Every line of the listing that follows must be written out unchanged.

(Dataset extract Opens)

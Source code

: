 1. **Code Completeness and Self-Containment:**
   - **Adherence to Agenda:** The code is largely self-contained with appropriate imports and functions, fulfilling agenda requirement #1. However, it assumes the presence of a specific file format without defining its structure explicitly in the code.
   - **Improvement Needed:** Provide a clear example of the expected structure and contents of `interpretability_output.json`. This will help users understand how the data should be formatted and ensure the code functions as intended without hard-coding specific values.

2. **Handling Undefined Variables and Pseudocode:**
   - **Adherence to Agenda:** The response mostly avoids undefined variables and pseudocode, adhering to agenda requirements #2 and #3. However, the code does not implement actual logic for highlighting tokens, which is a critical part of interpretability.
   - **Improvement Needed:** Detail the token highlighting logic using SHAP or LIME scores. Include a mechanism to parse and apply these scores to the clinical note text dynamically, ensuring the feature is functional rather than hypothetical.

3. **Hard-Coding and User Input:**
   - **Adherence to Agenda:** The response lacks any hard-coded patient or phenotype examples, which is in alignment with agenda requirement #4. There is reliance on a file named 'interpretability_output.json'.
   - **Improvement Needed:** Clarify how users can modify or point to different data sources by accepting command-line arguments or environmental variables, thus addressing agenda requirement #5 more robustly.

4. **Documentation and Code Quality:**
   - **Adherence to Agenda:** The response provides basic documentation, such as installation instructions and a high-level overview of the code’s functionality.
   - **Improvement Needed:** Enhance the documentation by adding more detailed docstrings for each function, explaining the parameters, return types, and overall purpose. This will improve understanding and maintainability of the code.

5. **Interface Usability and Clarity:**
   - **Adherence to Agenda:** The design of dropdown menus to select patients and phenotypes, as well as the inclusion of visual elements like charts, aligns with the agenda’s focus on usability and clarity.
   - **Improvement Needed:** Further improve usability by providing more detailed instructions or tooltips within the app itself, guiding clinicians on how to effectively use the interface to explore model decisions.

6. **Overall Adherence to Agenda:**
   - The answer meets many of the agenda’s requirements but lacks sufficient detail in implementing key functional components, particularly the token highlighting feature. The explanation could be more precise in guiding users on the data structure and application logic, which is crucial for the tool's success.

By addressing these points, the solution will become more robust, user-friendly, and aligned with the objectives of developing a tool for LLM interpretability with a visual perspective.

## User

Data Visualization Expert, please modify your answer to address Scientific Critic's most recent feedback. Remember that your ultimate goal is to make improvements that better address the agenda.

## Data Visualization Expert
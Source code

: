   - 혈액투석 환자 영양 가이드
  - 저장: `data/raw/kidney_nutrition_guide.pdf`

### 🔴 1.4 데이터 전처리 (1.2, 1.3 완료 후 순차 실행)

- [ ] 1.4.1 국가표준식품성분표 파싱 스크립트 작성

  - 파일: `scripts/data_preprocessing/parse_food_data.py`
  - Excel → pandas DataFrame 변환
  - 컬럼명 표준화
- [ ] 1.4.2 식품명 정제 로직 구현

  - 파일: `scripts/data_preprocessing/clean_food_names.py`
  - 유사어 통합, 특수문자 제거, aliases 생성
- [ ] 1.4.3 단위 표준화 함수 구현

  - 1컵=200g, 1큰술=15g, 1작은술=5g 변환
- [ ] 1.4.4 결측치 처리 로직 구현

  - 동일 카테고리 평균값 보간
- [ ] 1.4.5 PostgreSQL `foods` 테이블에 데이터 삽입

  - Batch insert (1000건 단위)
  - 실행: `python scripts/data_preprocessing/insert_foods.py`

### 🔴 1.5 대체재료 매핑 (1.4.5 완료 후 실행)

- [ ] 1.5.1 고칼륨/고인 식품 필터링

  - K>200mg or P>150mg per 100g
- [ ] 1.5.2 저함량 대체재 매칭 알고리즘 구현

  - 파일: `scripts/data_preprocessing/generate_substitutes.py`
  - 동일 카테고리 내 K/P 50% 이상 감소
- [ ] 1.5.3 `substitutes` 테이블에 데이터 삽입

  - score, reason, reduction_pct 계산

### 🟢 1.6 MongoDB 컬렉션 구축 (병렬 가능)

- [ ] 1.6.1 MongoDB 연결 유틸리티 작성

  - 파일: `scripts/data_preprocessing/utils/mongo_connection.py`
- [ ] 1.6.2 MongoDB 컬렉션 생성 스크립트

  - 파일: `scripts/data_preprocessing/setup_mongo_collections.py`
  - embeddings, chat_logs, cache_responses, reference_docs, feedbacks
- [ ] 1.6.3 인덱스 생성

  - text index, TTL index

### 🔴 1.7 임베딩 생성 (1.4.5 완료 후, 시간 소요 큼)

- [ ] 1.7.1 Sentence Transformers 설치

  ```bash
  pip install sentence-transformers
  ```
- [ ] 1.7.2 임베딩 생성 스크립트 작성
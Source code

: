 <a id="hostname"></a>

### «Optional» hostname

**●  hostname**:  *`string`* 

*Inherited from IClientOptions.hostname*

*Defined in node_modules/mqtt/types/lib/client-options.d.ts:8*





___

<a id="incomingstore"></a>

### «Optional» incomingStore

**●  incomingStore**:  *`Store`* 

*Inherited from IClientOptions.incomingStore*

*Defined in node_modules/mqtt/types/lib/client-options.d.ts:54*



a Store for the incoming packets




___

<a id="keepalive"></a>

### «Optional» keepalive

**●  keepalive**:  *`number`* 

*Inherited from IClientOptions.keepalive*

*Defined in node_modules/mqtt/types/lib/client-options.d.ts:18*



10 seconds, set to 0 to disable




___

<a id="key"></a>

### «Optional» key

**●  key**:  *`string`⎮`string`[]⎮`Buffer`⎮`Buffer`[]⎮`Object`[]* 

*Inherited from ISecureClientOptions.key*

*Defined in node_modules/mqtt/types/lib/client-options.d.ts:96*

(Dataset extract Closes)

# [Output]
Source code

: 1. **Code Completeness and Self-Containment:**
   - **Adherence to Agenda:** The code is largely self-contained with appropriate imports and functions, fulfilling agenda requirement #1. However, it assumes the presence of a specific file format without defining its structure explicitly in the code.
   - **Improvement Needed:** Provide a clear example of the expected structure and contents of `interpretability_output.json`. This will help users understand how the data should be formatted and ensure the code functions as intended without hard-coding specific values.

2. **Handling Undefined Variables and Pseudocode:**
   - **Adherence to Agenda:** The response mostly avoids undefined variables and pseudocode, adhering to agenda requirements #2 and #3. However, the code does not implement actual logic for highlighting tokens, which is a critical part of interpretability.
   - **Improvement Needed:** Detail the token highlighting logic using SHAP or LIME scores. Include a mechanism to parse and apply these scores to the clinical note text dynamically, ensuring the feature is functional rather than hypothetical.

3. **Hard-Coding and User Input:**
   - **Adherence to Agenda:** The response lacks any hard-coded patient or phenotype examples, which is in alignment with agenda requirement #4. There is reliance on a file named 'interpretability_output.json'.
   - **Improvement Needed:** Clarify how users can modify or point to different data sources by accepting command-line arguments or environmental variables, thus addressing agenda requirement #5 more robustly.

4. **Documentation and Code Quality:**
   - **Adherence to Agenda:** The response provides basic documentation, such as installation instructions and a high-level overview of the code’s functionality.
   - **Improvement Needed:** Enhance the documentation by adding more detailed docstrings for each function, explaining the parameters, return types, and overall purpose. This will improve understanding and maintainability of the code.

5. **Interface Usability and Clarity:**
   - **Adherence to Agenda:** The design of dropdown menus to select patients and phenotypes, as well as the inclusion of visual elements like charts, aligns with the agenda’s focus on usability and clarity.
   - **Improvement Needed:** Further improve usability by providing more detailed instructions or tooltips within the app itself, guiding clinicians on how to effectively use the interface to explore model decisions.

6. **Overall Adherence to Agenda:**
   - The answer meets many of the agenda’s requirements but lacks sufficient detail in implementing key functional components, particularly the token highlighting feature. The explanation could be more precise in guiding users on the data structure and application logic, which is crucial for the tool's success.

By addressing these points, the solution will become more robust, user-friendly, and aligned with the objectives of developing a tool for LLM interpretability with a visual perspective.

## User

Data Visualization Expert, please modify your answer to address Scientific Critic's most recent feedback. Remember that your ultimate goal is to make improvements that better address the agenda.

## Data Visualization Expert
Source code

:   - 혈액투석 환자 영양 가이드
  - 저장: `data/raw/kidney_nutrition_guide.pdf`

### 🔴 1.4 데이터 전처리 (1.2, 1.3 완료 후 순차 실행)

- [ ] 1.4.1 국가표준식품성분표 파싱 스크립트 작성

  - 파일: `scripts/data_preprocessing/parse_food_data.py`
  - Excel → pandas DataFrame 변환
  - 컬럼명 표준화
- [ ] 1.4.2 식품명 정제 로직 구현

  - 파일: `scripts/data_preprocessing/clean_food_names.py`
  - 유사어 통합, 특수문자 제거, aliases 생성
- [ ] 1.4.3 단위 표준화 함수 구현

  - 1컵=200g, 1큰술=15g, 1작은술=5g 변환
- [ ] 1.4.4 결측치 처리 로직 구현

  - 동일 카테고리 평균값 보간
- [ ] 1.4.5 PostgreSQL `foods` 테이블에 데이터 삽입

  - Batch insert (1000건 단위)
  - 실행: `python scripts/data_preprocessing/insert_foods.py`

### 🔴 1.5 대체재료 매핑 (1.4.5 완료 후 실행)

- [ ] 1.5.1 고칼륨/고인 식품 필터링

  - K>200mg or P>150mg per 100g
- [ ] 1.5.2 저함량 대체재 매칭 알고리즘 구현

  - 파일: `scripts/data_preprocessing/generate_substitutes.py`
  - 동일 카테고리 내 K/P 50% 이상 감소
- [ ] 1.5.3 `substitutes` 테이블에 데이터 삽입

  - score, reason, reduction_pct 계산

### 🟢 1.6 MongoDB 컬렉션 구축 (병렬 가능)

- [ ] 1.6.1 MongoDB 연결 유틸리티 작성

  - 파일: `scripts/data_preprocessing/utils/mongo_connection.py`
- [ ] 1.6.2 MongoDB 컬렉션 생성 스크립트

  - 파일: `scripts/data_preprocessing/setup_mongo_collections.py`
  - embeddings, chat_logs, cache_responses, reference_docs, feedbacks
- [ ] 1.6.3 인덱스 생성

  - text index, TTL index

### 🔴 1.7 임베딩 생성 (1.4.5 완료 후, 시간 소요 큼)

- [ ] 1.7.1 Sentence Transformers 설치

  ```bash
  pip install sentence-transformers
  ```
- [ ] 1.7.2 임베딩 생성 스크립트 작성
Source code

: <a id="hostname"></a>

### «Optional» hostname

**●  hostname**:  *`string`* 

*Inherited from IClientOptions.hostname*

*Defined in node_modules/mqtt/types/lib/client-options.d.ts:8*





___

<a id="incomingstore"></a>

### «Optional» incomingStore

**●  incomingStore**:  *`Store`* 

*Inherited from IClientOptions.incomingStore*

*Defined in node_modules/mqtt/types/lib/client-options.d.ts:54*



a Store for the incoming packets




___

<a id="keepalive"></a>

### «Optional» keepalive

**●  keepalive**:  *`number`* 

*Inherited from IClientOptions.keepalive*

*Defined in node_modules/mqtt/types/lib/client-options.d.ts:18*



10 seconds, set to 0 to disable




___

<a id="key"></a>

### «Optional» key

**●  key**:  *`string`⎮`string`[]⎮`Buffer`⎮`Buffer`[]⎮`Object`[]* 

*Inherited from ISecureClientOptions.key*

*Defined in node_modules/mqtt/types/lib/client-options.d.ts:96*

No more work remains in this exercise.